- Leftfielder
- Born: April 6, 1942 (age 84) Olean, New York
- Batted: LeftThrew: Right

MLB debut
- September 9, 1962, for the Kansas City Athletics

Last MLB appearance
- June 13, 1964, for the Kansas City Athletics

MLB statistics
- Batting average: .218
- Home runs: 0
- Runs batted in: 11
- Stats at Baseball Reference

Teams
- Kansas City Athletics (1962–1964);

= John Wojcik =

American baseball player (born 1942)

John Joseph Wojcik (born April 6, 1942) is an American former professional baseball player. He played parts of three seasons for the Kansas City Athletics of Major League Baseball, primarily as an outfielder.

Wojcik graduated from McKinley Vocational High School and Erie County Technical Institute where he played college baseball and college basketball. Wojcik's father and two of his brothers also played minor league baseball.

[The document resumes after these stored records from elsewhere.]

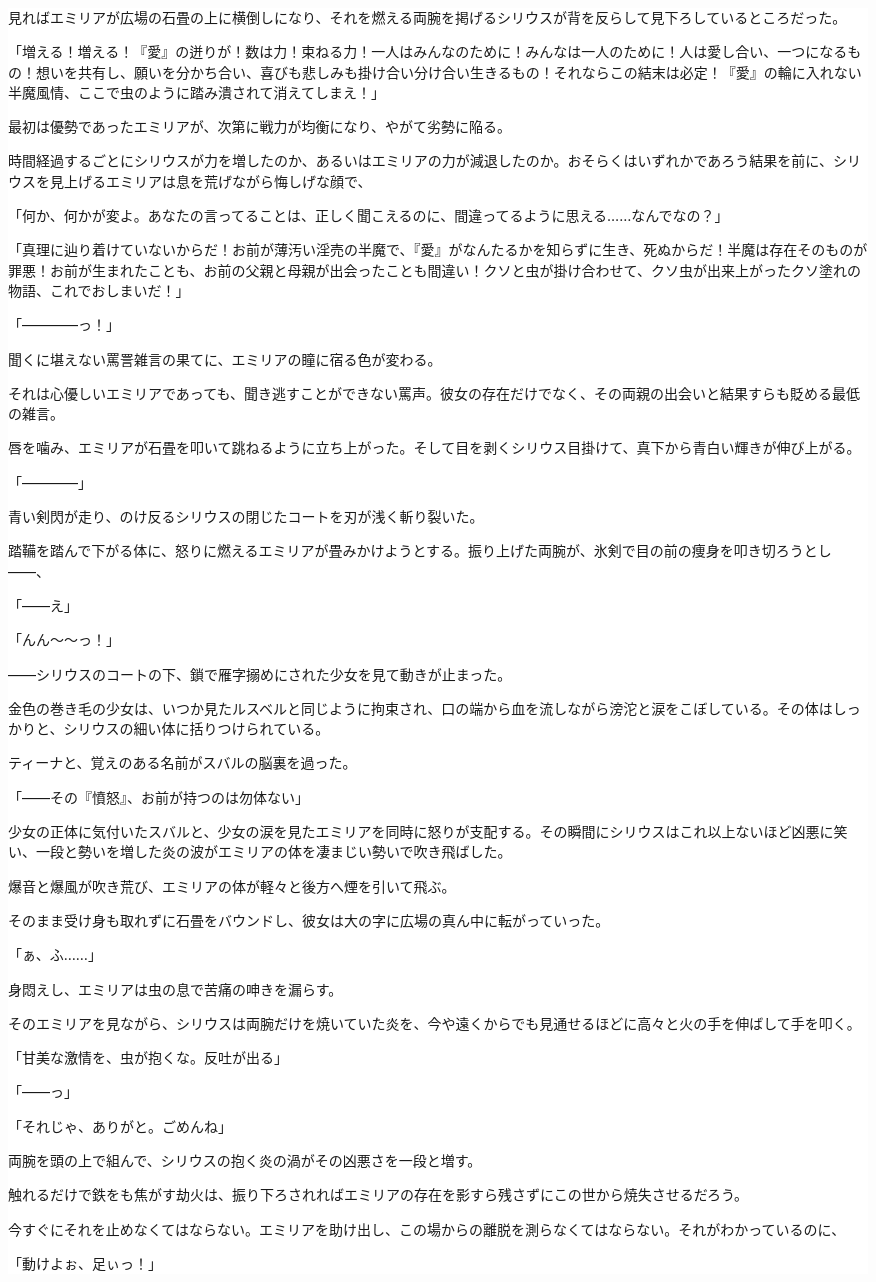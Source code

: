 見ればエミリアが広場の石畳の上に横倒しになり、それを燃える両腕を掲げるシリウスが背を反らして見下ろしているところだった。

「増える！増える！『愛』の迸りが！数は力！束ねる力！一人はみんなのために！みんなは一人のために！人は愛し合い、一つになるもの！想いを共有し、願いを分かち合い、喜びも悲しみも掛け合い分け合い生きるもの！それならこの結末は必定！『愛』の輪に入れない半魔風情、ここで虫のように踏み潰されて消えてしまえ！」

最初は優勢であったエミリアが、次第に戦力が均衡になり、やがて劣勢に陥る。

時間経過するごとにシリウスが力を増したのか、あるいはエミリアの力が減退したのか。おそらくはいずれかであろう結果を前に、シリウスを見上げるエミリアは息を荒げながら悔しげな顔で、

「何か、何かが変よ。あなたの言ってることは、正しく聞こえるのに、間違ってるように思える……なんでなの？」

「真理に辿り着けていないからだ！お前が薄汚い淫売の半魔で、『愛』がなんたるかを知らずに生き、死ぬからだ！半魔は存在そのものが罪悪！お前が生まれたことも、お前の父親と母親が出会ったことも間違い！クソと虫が掛け合わせて、クソ虫が出来上がったクソ塗れの物語、これでおしまいだ！」

「――――っ！」

聞くに堪えない罵詈雑言の果てに、エミリアの瞳に宿る色が変わる。

それは心優しいエミリアであっても、聞き逃すことができない罵声。彼女の存在だけでなく、その両親の出会いと結果すらも貶める最低の雑言。

唇を噛み、エミリアが石畳を叩いて跳ねるように立ち上がった。そして目を剥くシリウス目掛けて、真下から青白い輝きが伸び上がる。

「――――」

青い剣閃が走り、のけ反るシリウスの閉じたコートを刃が浅く斬り裂いた。

踏鞴を踏んで下がる体に、怒りに燃えるエミリアが畳みかけようとする。振り上げた両腕が、氷剣で目の前の痩身を叩き切ろうとし――、

「――え」

「んん～～っ！」

――シリウスのコートの下、鎖で雁字搦めにされた少女を見て動きが止まった。

金色の巻き毛の少女は、いつか見たルスベルと同じように拘束され、口の端から血を流しながら滂沱と涙をこぼしている。その体はしっかりと、シリウスの細い体に括りつけられている。

ティーナと、覚えのある名前がスバルの脳裏を過った。

「――その『憤怒』、お前が持つのは勿体ない」

少女の正体に気付いたスバルと、少女の涙を見たエミリアを同時に怒りが支配する。その瞬間にシリウスはこれ以上ないほど凶悪に笑い、一段と勢いを増した炎の波がエミリアの体を凄まじい勢いで吹き飛ばした。

爆音と爆風が吹き荒び、エミリアの体が軽々と後方へ煙を引いて飛ぶ。

そのまま受け身も取れずに石畳をバウンドし、彼女は大の字に広場の真ん中に転がっていった。

「ぁ、ふ……」

身悶えし、エミリアは虫の息で苦痛の呻きを漏らす。

そのエミリアを見ながら、シリウスは両腕だけを焼いていた炎を、今や遠くからでも見通せるほどに高々と火の手を伸ばして手を叩く。

「甘美な激情を、虫が抱くな。反吐が出る」

「――っ」

「それじゃ、ありがと。ごめんね」

両腕を頭の上で組んで、シリウスの抱く炎の渦がその凶悪さを一段と増す。

触れるだけで鉄をも焦がす劫火は、振り下ろされればエミリアの存在を影すら残さずにこの世から焼失させるだろう。

今すぐにそれを止めなくてはならない。エミリアを助け出し、この場からの離脱を測らなくてはならない。それがわかっているのに、

「動けよぉ、足ぃっ！」
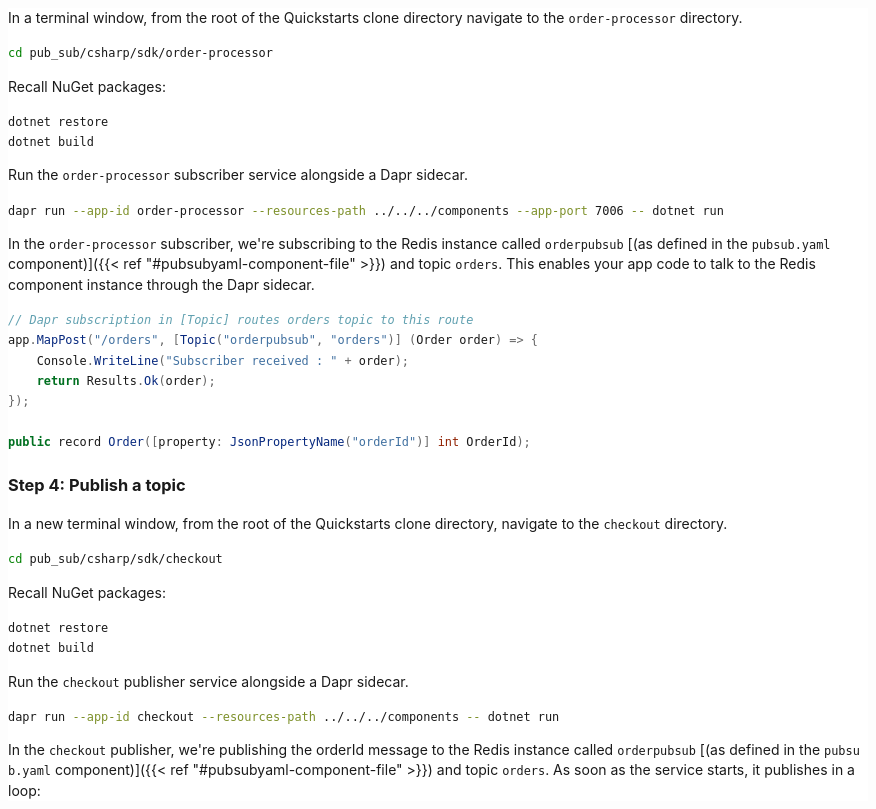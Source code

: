 In a terminal window, from the root of the Quickstarts clone directory
navigate to the `order-processor` directory.

```bash
cd pub_sub/csharp/sdk/order-processor
```

Recall NuGet packages:

```bash
dotnet restore
dotnet build
```

Run the `order-processor` subscriber service alongside a Dapr sidecar.

```bash
dapr run --app-id order-processor --resources-path ../../../components --app-port 7006 -- dotnet run
```

In the `order-processor` subscriber, we're subscribing to the Redis instance called `orderpubsub` [(as defined in the `pubsub.yaml` component)]({{< ref "#pubsubyaml-component-file" >}}) and topic `orders`. This enables your app code to talk to the Redis component instance through the Dapr sidecar.

```cs
// Dapr subscription in [Topic] routes orders topic to this route
app.MapPost("/orders", [Topic("orderpubsub", "orders")] (Order order) => {
    Console.WriteLine("Subscriber received : " + order);
    return Results.Ok(order);
});

public record Order([property: JsonPropertyName("orderId")] int OrderId);
```

### Step 4: Publish a topic

In a new terminal window, from the root of the Quickstarts clone directory,
navigate to the `checkout` directory.

```bash
cd pub_sub/csharp/sdk/checkout
```

Recall NuGet packages:

```bash
dotnet restore
dotnet build
```

Run the `checkout` publisher service alongside a Dapr sidecar.

```bash
dapr run --app-id checkout --resources-path ../../../components -- dotnet run
```

In the `checkout` publisher, we're publishing the orderId message to the Redis instance called `orderpubsub` [(as defined in the `pubsub.yaml` component)]({{< ref "#pubsubyaml-component-file" >}}) and topic `orders`. As soon as the service starts, it publishes in a loop:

Wojcik batted left-handed, threw right-handed, and was listed as 6 ft tall and weighing 170 lb. He was signed as an amateur free agent by the Athletics in 1961. He made his major league debut on September 9, 1962. In 148 career at bats, Wojcik collected 27 hits for a .218 batting average and had only four extra-base hits, all doubles.

Wojcik's professional baseball career ended in 1965 after five seasons.